Irlande du Nord 1969-2007, un conflit au cœur des enjeux de sécurité globale

La création de l’UDR et l’Opération Demetrius

Le 1er avril 1970, alors que la RUC est délégitimée et qu’il est fait appel à l’armée britannique pour rétablir l’ordre en Irlande du Nord, une nouvelle unité militaire est créée : l’Ulster Defence Regiment (UDR) notamment dans le but de remplacer la réserve de la RUC, les B-Specials. Placés sous le contrôle de l’armée régulière, l’UDR va rapidement occuper une place centrale dans le conflit nord-irlandais. En 1972, l’UDR comptera 11 bataillons, composés majoritairement de réservistes qui se voient confier des missions de gardes et de contrôles de personnes et de véhicules, jamais des missions de maintien de l’ordre ou de contrôle des émeutes. Une des raisons d’être implicite de l’UDR est de freiner la prolifération de milices loyalistes en Ulster d’où son recrutement ciblé chez les anciens B-Specials notamment. A savoir qu’à cette époque, les extrémistes protestants ont regroupés la plupart de leurs milices au sein de l’UDA (Ulster Defence Association), pendant de l’IRA catholique. Tout comme la RUC, l’UDR sera rapidement vu comme une force au service des protestants, le pourcentage de catholiques servant dans ses rangs ne dépassant pas les 2% !

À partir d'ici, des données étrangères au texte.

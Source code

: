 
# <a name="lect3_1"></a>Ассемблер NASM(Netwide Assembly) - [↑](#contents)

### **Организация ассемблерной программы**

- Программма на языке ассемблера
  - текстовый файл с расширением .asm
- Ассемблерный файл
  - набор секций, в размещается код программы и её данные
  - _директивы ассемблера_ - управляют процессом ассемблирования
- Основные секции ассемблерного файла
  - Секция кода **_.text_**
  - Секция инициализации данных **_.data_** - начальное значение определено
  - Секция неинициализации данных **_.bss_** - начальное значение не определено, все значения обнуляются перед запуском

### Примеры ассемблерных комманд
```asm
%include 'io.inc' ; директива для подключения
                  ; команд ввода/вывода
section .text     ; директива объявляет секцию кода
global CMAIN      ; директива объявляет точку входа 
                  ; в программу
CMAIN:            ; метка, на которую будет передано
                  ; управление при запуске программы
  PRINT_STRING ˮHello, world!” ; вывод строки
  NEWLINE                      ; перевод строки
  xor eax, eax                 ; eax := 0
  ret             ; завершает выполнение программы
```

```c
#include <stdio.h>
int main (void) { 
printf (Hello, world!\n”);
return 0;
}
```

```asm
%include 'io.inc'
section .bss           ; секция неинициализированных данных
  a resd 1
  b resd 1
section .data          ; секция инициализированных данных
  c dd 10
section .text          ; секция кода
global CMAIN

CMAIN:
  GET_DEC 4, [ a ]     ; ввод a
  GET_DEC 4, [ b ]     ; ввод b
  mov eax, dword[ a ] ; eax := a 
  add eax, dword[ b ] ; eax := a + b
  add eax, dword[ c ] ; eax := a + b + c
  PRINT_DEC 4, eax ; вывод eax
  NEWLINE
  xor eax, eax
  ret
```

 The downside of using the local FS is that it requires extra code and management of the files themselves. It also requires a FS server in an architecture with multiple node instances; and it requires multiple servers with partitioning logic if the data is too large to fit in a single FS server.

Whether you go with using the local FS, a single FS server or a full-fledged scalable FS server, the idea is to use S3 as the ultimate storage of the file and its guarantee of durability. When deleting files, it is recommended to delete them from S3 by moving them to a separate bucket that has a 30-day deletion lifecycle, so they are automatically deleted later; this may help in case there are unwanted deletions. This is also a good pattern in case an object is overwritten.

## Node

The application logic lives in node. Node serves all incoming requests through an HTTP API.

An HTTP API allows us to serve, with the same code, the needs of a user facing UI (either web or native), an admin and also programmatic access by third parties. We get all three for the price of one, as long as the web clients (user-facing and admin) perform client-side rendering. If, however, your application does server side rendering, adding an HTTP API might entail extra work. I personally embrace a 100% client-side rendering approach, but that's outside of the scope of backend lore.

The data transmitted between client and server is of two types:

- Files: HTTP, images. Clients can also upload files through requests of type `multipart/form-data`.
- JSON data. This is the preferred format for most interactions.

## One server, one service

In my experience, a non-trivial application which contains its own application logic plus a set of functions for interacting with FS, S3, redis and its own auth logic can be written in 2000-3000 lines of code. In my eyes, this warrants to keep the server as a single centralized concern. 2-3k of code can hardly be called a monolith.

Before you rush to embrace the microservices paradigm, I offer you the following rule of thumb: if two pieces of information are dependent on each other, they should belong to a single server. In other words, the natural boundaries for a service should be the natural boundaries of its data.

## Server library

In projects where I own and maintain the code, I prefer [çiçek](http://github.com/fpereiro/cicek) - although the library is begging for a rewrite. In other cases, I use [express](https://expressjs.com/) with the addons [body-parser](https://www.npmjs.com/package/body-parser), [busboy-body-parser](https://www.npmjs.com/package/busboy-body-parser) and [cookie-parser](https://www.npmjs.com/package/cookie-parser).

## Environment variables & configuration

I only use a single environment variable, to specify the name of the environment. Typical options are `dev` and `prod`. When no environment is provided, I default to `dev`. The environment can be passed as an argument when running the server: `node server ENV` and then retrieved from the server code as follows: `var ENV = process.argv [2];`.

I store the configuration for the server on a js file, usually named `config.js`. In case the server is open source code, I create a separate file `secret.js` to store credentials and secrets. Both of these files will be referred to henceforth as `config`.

C’est dans ce contexte de récente création de l’UDR et du rétablissement de l’internement administratif sans jugement en vertu du Special Powers Act du 9 août 1971 que va être mise en place le même jour l’Opération Demetrius dont l’effet final recherché consistera en l’arrestation des principaux leaders des groupes paramilitaires tels que ceux de la PIRA, la branche armée de l’IRA. Cette opération conduira dès le premier mois à l’arrestation de plus de 500 personnes et à l’internement de plus de 230 suspects sans jugement ni procès. Cette opération, véritable réplique dans son organisation de la Bataille d’Alger (usage du quadrillage, arrestations ciblées et sommaires, recherche du recueil de l’information, contrôle permanent des populations au sein de certains quartiers…), va permettre d’identifier certains membres de la PIRA et de porter de sérieux coups durs à son organisation. Mais il n’en reste pas moins que la politique d’internement va avoir, sur le moyen terme, un effet désastreux et contre-productif pour l’armée britannique. En effet, il apparaît que les principaux leaders de la PIRA ou de l’OIRA ont fui l’Ulster et que grand nombre des détenus ne sont pas des membres actifs de l’IRA.

La politique de détention mise en œuvre est donc très rapidement perçue comme une politique d’internement arbitraire et injuste. De facto, l’Opération Demetrius a davantage encore mise à mal le lien de confiance entre l’armée britannique et la minorité catholique nord irlandaise. Inspirée des méthodes de contre-insurrection mises en œuvre en Malaisie par l’armée britannique, la stratégie de l’internement sans jugement a été contre-productive, permettant un recueil rapide du renseignement mais brisant le lien de confiance avec la population. Le Bloody Sunday va finir de consommer ce lien de confiance.

Le Bloody Sunday

Le 30 janvier 1972 lors d’une manifestation organisée par la NICRA à Derry pour protester contre la politique d’arrestation arbitraire menée par l’armée, un régiment de parachutistes britanniques ouvre le feu sur la foule faisant 13 morts et 14 blessés. Officiellement, l’armée britannique parlera d’une riposte aux coups de feu essuyés par les parachutistes par les membres de l’IRA, dans les faits, l’armée britannique, même si elle a bien essuyé des coups de feu de la part de l’IRA (avant ou après ouverture du feu de sa part rien n’a jamais été clairement tranché à ce niveau), aurait fait un usage disproportionnée de la force et aurait ouvert le feu de manière intense sans être sous le coup d’une menace caractérisée. Le nombre de cartouches tirées en direction de manifestants non armés témoigne d’une perte de sang froid de certaines sections déployées sur le terrain et n’étant pas formées au maintien de l’ordre.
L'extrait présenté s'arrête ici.